Mauskopf J, Margulis AV, Samuel M, Lohr KN. Respiratory Syncytial Virus Hospitalizations in Healthy Preterm Infants: Systematic Review. Pediatr Infect Dis J. 2016;35(7):e229-e238. doi:10.1097/INF.0000000000001163
Studies have explored the risk for and impact of respiratory syncytial virus (RSV) infection requiring hospitalization among healthy preterm infants born at 29-35 weeks of gestational age not given RSV immunoprophylaxis. We performed a systematic review and qualitative synthesis of these studies.
Two experienced reviewers used prespecified inclusion/exclusion criteria to screen titles/abstracts and full-text studies using MEDLINE, Embase, BIOSIS and Cochrane Library (January 1, 1985, to November 6, 2014). We abstracted data on risk factors for RSV hospitalization, incidence and short- and long-term outcomes of RSV hospitalization. Using standard procedures, we assessed study risk of bias and graded strength of evidence (SOE).
We identified 4754 records and reviewed 27. Important risk factors for RSV hospitalization included young age during the RSV season, having school-age siblings and day-care attendance, with odds ratios >2.5 in at least one study (high SOE). Incidence rates for RSV hospitalizations ranged from 2.3% to 10% (low SOE). Length of hospital stays ranged from 3.8 to 6.1 days (low SOE). Recurrent wheezing rates ranged from 20.7% to 42.8% 1 to 2 years after RSV hospitalization (low SOE).

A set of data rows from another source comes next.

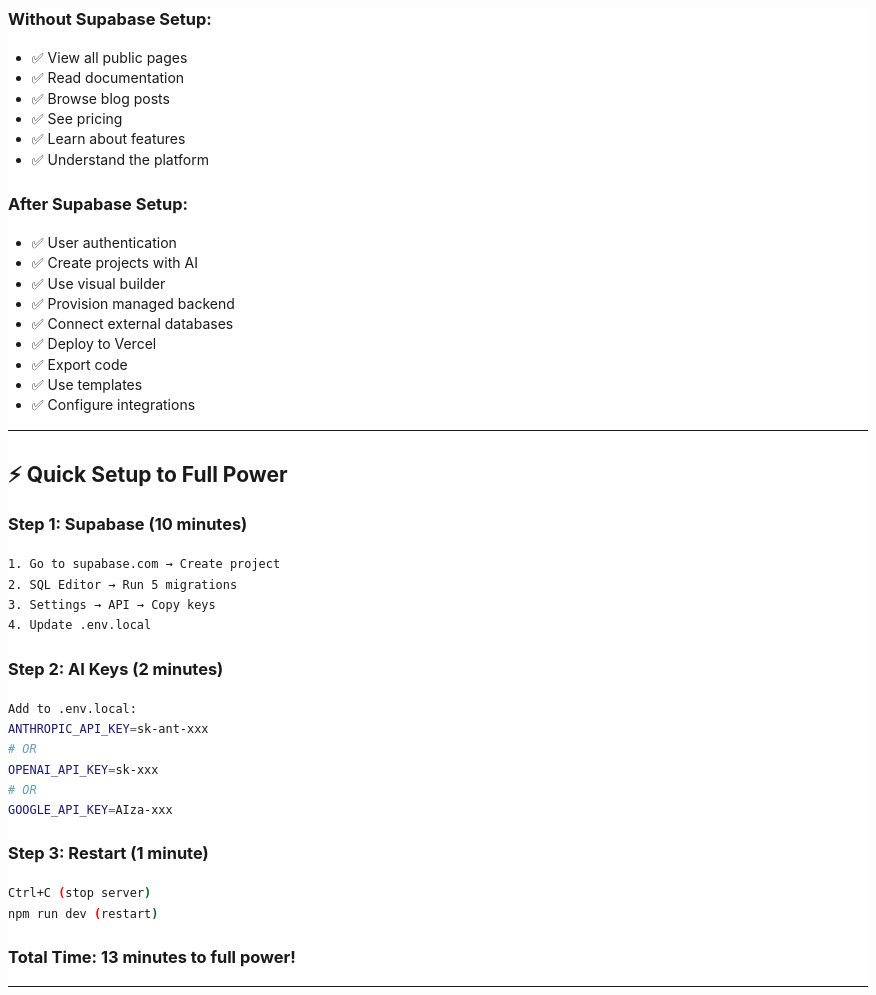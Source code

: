 ### **Without Supabase Setup:**
- ✅ View all public pages
- ✅ Read documentation
- ✅ Browse blog posts
- ✅ See pricing
- ✅ Learn about features
- ✅ Understand the platform

### **After Supabase Setup:**
- ✅ User authentication
- ✅ Create projects with AI
- ✅ Use visual builder
- ✅ Provision managed backend
- ✅ Connect external databases
- ✅ Deploy to Vercel
- ✅ Export code
- ✅ Use templates
- ✅ Configure integrations

---

## ⚡ **Quick Setup to Full Power**

### **Step 1: Supabase** (10 minutes)
```bash
1. Go to supabase.com → Create project
2. SQL Editor → Run 5 migrations
3. Settings → API → Copy keys
4. Update .env.local
```

### **Step 2: AI Keys** (2 minutes)
```bash
Add to .env.local:
ANTHROPIC_API_KEY=sk-ant-xxx
# OR
OPENAI_API_KEY=sk-xxx
# OR
GOOGLE_API_KEY=AIza-xxx
```

### **Step 3: Restart** (1 minute)
```bash
Ctrl+C (stop server)
npm run dev (restart)
```

### **Total Time: 13 minutes to full power!**

---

Young chronological age and some environmental risk factors are important clinical indicators of an increased risk of RSV hospitalization in healthy preterm infants 32 to 35 weeks of gestational age. SOE was low for estimates of incidence of RSV hospitalizations, in-hospital resource use and recurrent wheezing in this population. Studies were inconsistent in study characteristics, including weeks of gestational age, age during RSV season and control for confounding factors.